Scan for Lines

The following exchange appeared in 1998 on the usenet group comp.lang.apl (reformatted for readability).

The problem

From Leonard Howell <leonard.howell@msfc.nasa.gov

Here is a interesting problem that perhaps someone has solved before or has an idea of how to program the solution. Given a square array (NxN) filled with zeros and ones (in practice, there are many more zeros than ones), what is the distribution of patterns of size 1, 2, 3, ...., where a pattern is defined any string of adjacent 1's, either horizontally or /and vertically distributed, and the number of "singlets" is also of interest To simply the problem, I'm ignoring diagonal connections. For example, in the following array, there are: 5 ones, 1 two, 1 three, 2 fours, and 1 six.

0 0 0 0 0 0 1 0
1 0 0 1 1 0 1 1
0 1 1 0 1 1 0 0
1 1 1 0 0 0 1 0
0 0 1 0 0 0 0 1
0 1 0 0 0 0 0 1
0 0 1 1 1 0 0 0
1 0 1 0 0 0 0 1

APL and FORTRAN solutions preferred, but any language appreciated.

Bill Huber's algorithm

From whuber <whuber@home.com>

Let's generalize and suppose there are M rows and N columns, with M >= N (you can always transpose the array to make this happen). There is a scanning algorithm that requires O(N) space and O(M*N) time, which is as good as it gets. The proof is by induction on the number of rows, M. The algorithm requires a data structure that maintains information about the distribution of patterns within the M X N array together with information about the patterns that touch its bottom row. For the induction step, one updates this structure according to what's in the next row.

Rather than be formal, I will proceed by example. In the 8 X 8 array presented, after scanning the first row I will represent the data structure thus:

0 0 0 0 0 0 [1] 0

where the brackets enclose the tip of the lone identified pattern. After scanning the second row, the data structure looks like this:

[1] 0 0 [2 2] 0 [3 3]

which echos the pattern of ones on the second row of the array, but also remembers the size of each pattern in which those ones participate.

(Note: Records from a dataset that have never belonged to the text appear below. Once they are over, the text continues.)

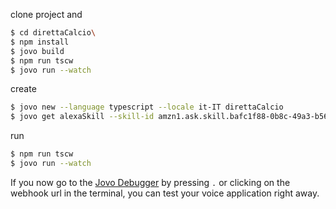 clone project and

```sh
$ cd direttaCalcio\
$ npm install
$ jovo build
$ npm run tscw
$ jovo run --watch
```

create 

```sh
$ jovo new --language typescript --locale it-IT direttaCalcio
$ jovo get alexaSkill --skill-id amzn1.ask.skill.bafc1f88-0b8c-49a3-b56a-64754c0d39ba -r -b --overwrite
```

run

```sh
$ npm run tscw
$ jovo run --watch
```


If you now go to the [Jovo Debugger](https://www.jovo.tech/marketplace/jovo-plugin-debugger) by pressing `.` 
or clicking on the webhook url in the terminal, you can test your voice application right away.
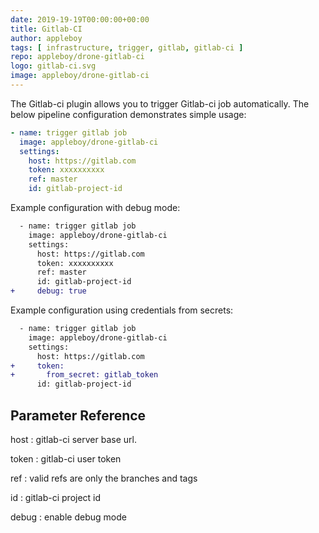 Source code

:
 ```yaml
---
date: 2019-19-19T00:00:00+00:00
title: Gitlab-CI
author: appleboy
tags: [ infrastructure, trigger, gitlab, gitlab-ci ]
repo: appleboy/drone-gitlab-ci
logo: gitlab-ci.svg
image: appleboy/drone-gitlab-ci
---
```


The Gitlab-ci plugin allows you to trigger Gitlab-ci job automatically. The below pipeline configuration demonstrates simple usage:

```yaml
- name: trigger gitlab job
  image: appleboy/drone-gitlab-ci
  settings:
    host: https://gitlab.com
    token: xxxxxxxxxx
    ref: master
    id: gitlab-project-id
```

Example configuration with debug mode:

```diff
  - name: trigger gitlab job
    image: appleboy/drone-gitlab-ci
    settings:
      host: https://gitlab.com
      token: xxxxxxxxxx
      ref: master
      id: gitlab-project-id
+     debug: true
```

Example configuration using credentials from secrets:

```diff
  - name: trigger gitlab job
    image: appleboy/drone-gitlab-ci
    settings:
      host: https://gitlab.com
+     token:
+       from_secret: gitlab_token
      id: gitlab-project-id
```

## Parameter Reference

host
: gitlab-ci server base url.

token
: gitlab-ci user token

ref
: valid refs are only the branches and tags

id
: gitlab-ci project id

debug
: enable debug mode
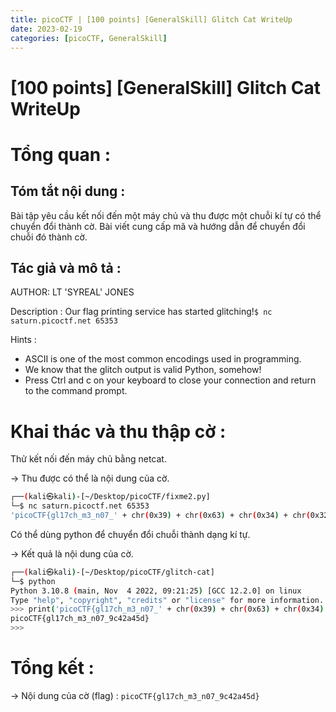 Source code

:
 ```yaml
---
title: picoCTF | [100 points] [GeneralSkill] Glitch Cat WriteUp
date: 2023-02-19
categories: [picoCTF, GeneralSkill]
---
```



# [100 points] [GeneralSkill] Glitch Cat WriteUp


# Tổng quan :

## Tóm tắt nội dung :

Bài tập yêu cầu kết nối đến một máy chủ và thu được một chuỗi kí tự có thể chuyển đổi thành cờ. Bài viết cung cấp mã và hướng dẫn để chuyển đổi chuỗi đó thành cờ.

## Tác giả và mô tả :

AUTHOR: LT 'SYREAL' JONES

Description : Our flag printing service has started glitching!`$ nc saturn.picoctf.net 65353`

Hints :

- ASCII is one of the most common encodings used in programming.
- We know that the glitch output is valid Python, somehow!
- Press Ctrl and c on your keyboard to close your connection and return to the command prompt.

# Khai thác và thu thập cờ :

Thử kết nối đến máy chủ bằng netcat.

→ Thu được có thể là nội dung của cờ.

```bash
┌──(kali㉿kali)-[~/Desktop/picoCTF/fixme2.py]
└─$ nc saturn.picoctf.net 65353
'picoCTF{gl17ch_m3_n07_' + chr(0x39) + chr(0x63) + chr(0x34) + chr(0x32) + chr(0x61) + chr(0x34) + chr(0x35) + chr(0x64) + '}'
```

Có thể dùng python để chuyển đổi chuỗi thành dạng kí tự.

→ Kết quả là nội dung của cờ.

```bash
┌──(kali㉿kali)-[~/Desktop/picoCTF/glitch-cat]
└─$ python                     
Python 3.10.8 (main, Nov  4 2022, 09:21:25) [GCC 12.2.0] on linux
Type "help", "copyright", "credits" or "license" for more information.
>>> print('picoCTF{gl17ch_m3_n07_' + chr(0x39) + chr(0x63) + chr(0x34) + chr(0x32) + chr(0x61) + chr(0x34) + chr(0x35) + chr(0x64) + '}')
picoCTF{gl17ch_m3_n07_9c42a45d}
>>>
```

# Tổng kết :

→ Nội dung của cờ (flag) : `picoCTF{gl17ch_m3_n07_9c42a45d}`
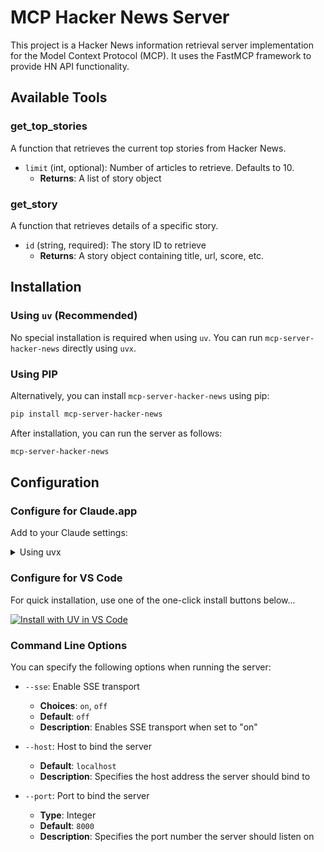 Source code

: # MCP Hacker News Server

This project is a Hacker News information retrieval server implementation for the Model Context Protocol (MCP). It uses the FastMCP framework to provide HN API functionality.

## Available Tools

### get_top_stories

A function that retrieves the current top stories from Hacker News.

- `limit` (int, optional): Number of articles to retrieve. Defaults to 10.
  - **Returns**: A list of story object

### get_story

A function that retrieves details of a specific story.

- `id` (string, required): The story ID to retrieve
  - **Returns**: A story object containing title, url, score, etc.

## Installation

### Using `uv` (Recommended)

No special installation is required when using `uv`. You can run `mcp-server-hacker-news` directly using `uvx`.

### Using PIP

Alternatively, you can install `mcp-server-hacker-news` using pip:

```bash
pip install mcp-server-hacker-news
```

After installation, you can run the server as follows:

```bash
mcp-server-hacker-news
```

## Configuration

### Configure for Claude.app

Add to your Claude settings:

<details>
<summary>Using uvx</summary>

```json
{
  "mcpServers": {
    "hacker-news": {
      "command": "uvx",
      "args": ["mcp-server-hacker-news"]
    }
  }
}
```

</details>

### Configure for VS Code

For quick installation, use one of the one-click install buttons below...

[![Install with UV in VS Code](https://img.shields.io/badge/VS_Code-UV-0098FF?style=flat-square&logo=visualstudiocode&logoColor=white)](https://insiders.vscode.dev/redirect/mcp/install?name=hacker-news&config=%7B%22command%22%3A%22uvx%22%2C%22args%22%3A%5B%22mcp-server-hacker-news%22%5D%7D)

### Command Line Options

You can specify the following options when running the server:

- `--sse`: Enable SSE transport

  - **Choices**: `on`, `off`
  - **Default**: `off`
  - **Description**: Enables SSE transport when set to "on"

- `--host`: Host to bind the server

  - **Default**: `localhost`
  - **Description**: Specifies the host address the server should bind to

- `--port`: Port to bind the server

  - **Type**: Integer
  - **Default**: `8000`
  - **Description**: Specifies the port number the server should listen on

You should be able to see that creating this updated structure requires only the previous structure together with the new row, and that you only have to scan the new row two or three times (or once, if you're clever with pointers). At the third step we get:

0 [2 2] 0 [4 4] 0 0	| 1, 3

where now, on the right, we begun to output the complete patterns that have been identified. The full algorithm for this pattern then looks like:

0 0 0 0 0 0 [1] 0	
[1] 0 0 [2 2] 0 [3 3]	|
0 [2 2] 0 [4 4] 0 0	| 1, 3
[5 5 5] 0 0 0 [1] 0	| 4
0 0 [6] 0 0 0 0 [1]	| 1
0 [1] 0 0 0 0 0 [2]	| 6
0 0 [3 3 3] 0 0 0	| 1, 2
[1] 0 [4] 0 0 0 0 [1]	|
			| 1, 4, 1

The cumulative output, shown on the right, gives the desired result. (To get the last bit of output, consider processing an additional row of zeros.)

Actually, one of the most interesting aspects of the updating is not used in this example, so let's look at the following array:

1 0 1
1 1 1
1 0 0

The algorithm proceeds as follows:

[1] 0 [1]
[5 5 5]		|
[6] 0 0		|
		| 6

The interesting thing happened at the second step, where a row of three ones overlapped two patterns. They were merged. Overall, though, it should still be easy to see that the updating can occur in one pass, left to right across each row, and that the data structure can't be any bigger than a constant times the row size.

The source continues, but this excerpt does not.